Top of DATASET RECORDS
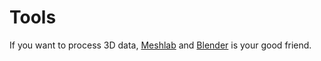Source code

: # Tools
If you want to process 3D data, [Meshlab](http://www.meshlab.net/) and [Blender](https://www.blender.org/) is your good friend.
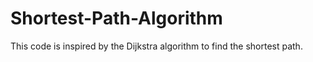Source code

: # Shortest-Path-Algorithm
This code is inspired by the Dijkstra algorithm to find the shortest path.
Bottom of DATASET RECORDS
TASK PROMPT: Retype the material above exactly, images excluded.

WRITTEN RESPONSE:
Source code

: # Tools
If you want to process 3D data, [Meshlab](http://www.meshlab.net/) and [Blender](https://www.blender.org/) is your good friend.
Source code

: # Shortest-Path-Algorithm
This code is inspired by the Dijkstra algorithm to find the shortest path.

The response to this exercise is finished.